Quick Start for Deep Learning Containers (DLC) - Platform For AI

Deep Learning Containers (DLC) lets you quickly create distributed or single-node training jobs. Built on Kubernetes, DLC eliminates the need to manually purchase machines and configure runtime environments, allowing you to use it without changing your existing workflow. This topic uses the MNIST handwriting recognition task as an example to demonstrate how to use DLC for single-node, single-GPU training and multi-node, multi-GPU distributed training.

Note

MNIST handwriting recognition is a classic introductory task in deep learning. The goal is to build a machine learning model to recognize 10 handwritten digits (0 to 9).

Prerequisites

Activate PAI and create a workspace using your Alibaba Cloud account. Log on to the PAI console. In the upper-left corner, select a region. Then, grant the required permissions and activate the product.

Billing

The examples in this topic use public resources to create DLC jobs. The billing method is pay-as-you-go. For more information about billing rules, see Billing of Deep Learning Containers (DLC).

Single-node, single-GPU training

Create a dataset

Datasets store the code, data, and results for model training. This topic uses an Object Storage Service (OSS) dataset as an example.

In the navigation pane on the left of the PAI console, click Datasets > Custom Datasets > Create Dataset.
Configure the dataset parameters. The key parameters are described below. You can use the default values for other parameters.
- Name: For example, dataset_mnist.
- Storage Type: Alibaba Cloud Object Storage Service (OSS).
- OSS Path: Click the icon, select a Bucket, and create a new folder, such as dlc_mnist.
  If you have not activated OSS, or if no bucket is available in the current region, follow these steps to activate OSS and create a bucket:
  (Optional) Activate OSS and create a bucket
  1. Activate OSS.
  2. Log on to the OSS console. Click Create Bucket. Enter a Bucket Name. For Region, select the same region as PAI. Use the default values for other parameters. Then, click Create.
Click Confirm to create the dataset.

Upload the training code and data.

Download the provided training code by clicking mnist_train.py. To simplify the process, the code is configured to automatically download the training data to the dataSet folder of the dataset at runtime.

For production use, you can upload the code and training data to your PAI dataset in advance.

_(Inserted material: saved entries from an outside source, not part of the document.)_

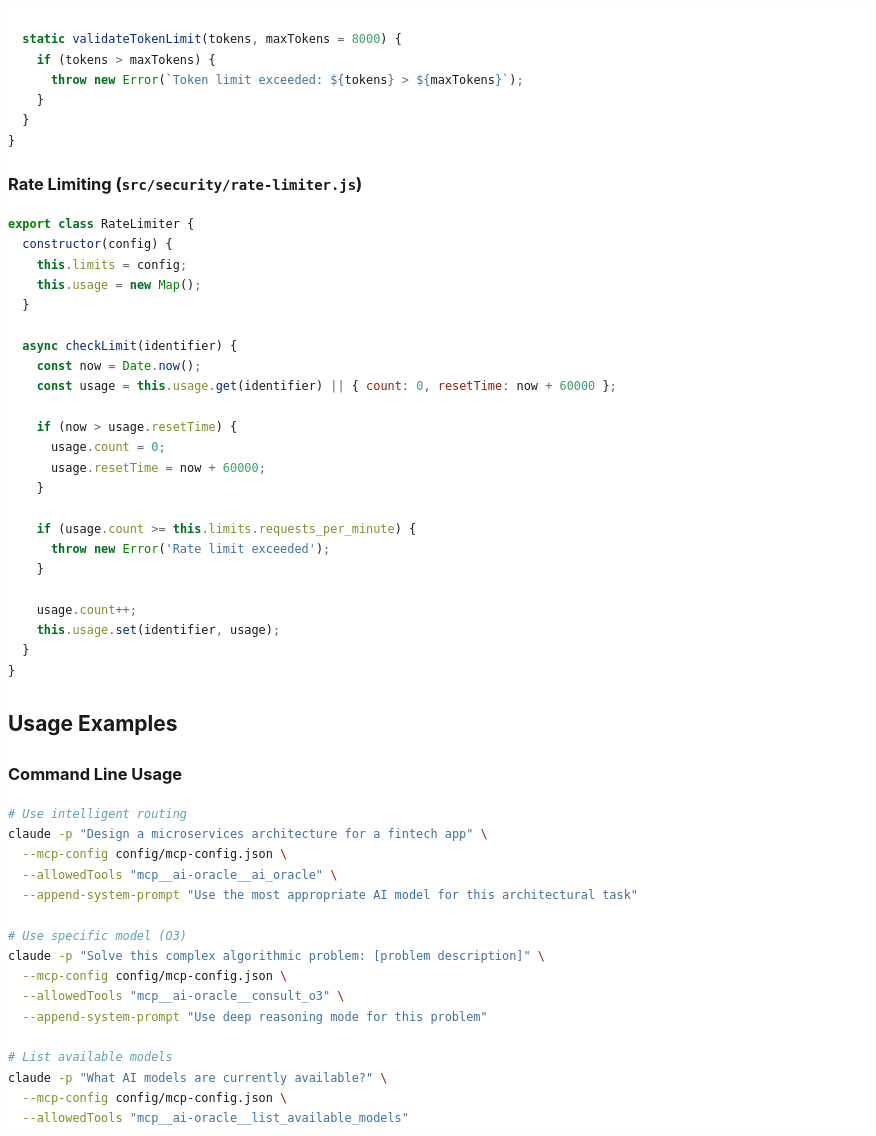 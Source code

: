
 ```javascript

  static validateTokenLimit(tokens, maxTokens = 8000) {
    if (tokens > maxTokens) {
      throw new Error(`Token limit exceeded: ${tokens} > ${maxTokens}`);
    }
  }
}
```

### Rate Limiting (`src/security/rate-limiter.js`)
```javascript
export class RateLimiter {
  constructor(config) {
    this.limits = config;
    this.usage = new Map();
  }

  async checkLimit(identifier) {
    const now = Date.now();
    const usage = this.usage.get(identifier) || { count: 0, resetTime: now + 60000 };

    if (now > usage.resetTime) {
      usage.count = 0;
      usage.resetTime = now + 60000;
    }

    if (usage.count >= this.limits.requests_per_minute) {
      throw new Error('Rate limit exceeded');
    }

    usage.count++;
    this.usage.set(identifier, usage);
  }
}
```

## Usage Examples

### Command Line Usage
```bash
# Use intelligent routing
claude -p "Design a microservices architecture for a fintech app" \
  --mcp-config config/mcp-config.json \
  --allowedTools "mcp__ai-oracle__ai_oracle" \
  --append-system-prompt "Use the most appropriate AI model for this architectural task"

# Use specific model (O3)
claude -p "Solve this complex algorithmic problem: [problem description]" \
  --mcp-config config/mcp-config.json \
  --allowedTools "mcp__ai-oracle__consult_o3" \
  --append-system-prompt "Use deep reasoning mode for this problem"

# List available models
claude -p "What AI models are currently available?" \
  --mcp-config config/mcp-config.json \
  --allowedTools "mcp__ai-oracle__list_available_models"
```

Single-node, single-GPU training code example: mnist_train.py

import torch
import torch.nn as nn
import torch.nn.functional as F
import torch.optim as optim
from torch.utils.data import DataLoader
from torchvision import datasets, transforms
from torch.utils.tensorboard import SummaryWriter

# Hyperparameters
batch_size = 64  # Amount of data for each training batch
learning_rate = 0.01  # Learning rate
num_epochs = 20  # Number of training epochs

# Check if a GPU is available
device = torch.device('cuda' if torch.cuda.is_available() else 'cpu')

# Data pre-processing
transform = transforms.Compose([
    transforms.ToTensor(),
    transforms.Normalize((0.5,), (0.5,))
])

train_dataset = datasets.MNIST(root='/mnt/data/dataSet', train=True, download=True, transform=transform)
val_dataset = datasets.MNIST(root='/mnt/data/dataSet', train=False, download=False, transform=transform)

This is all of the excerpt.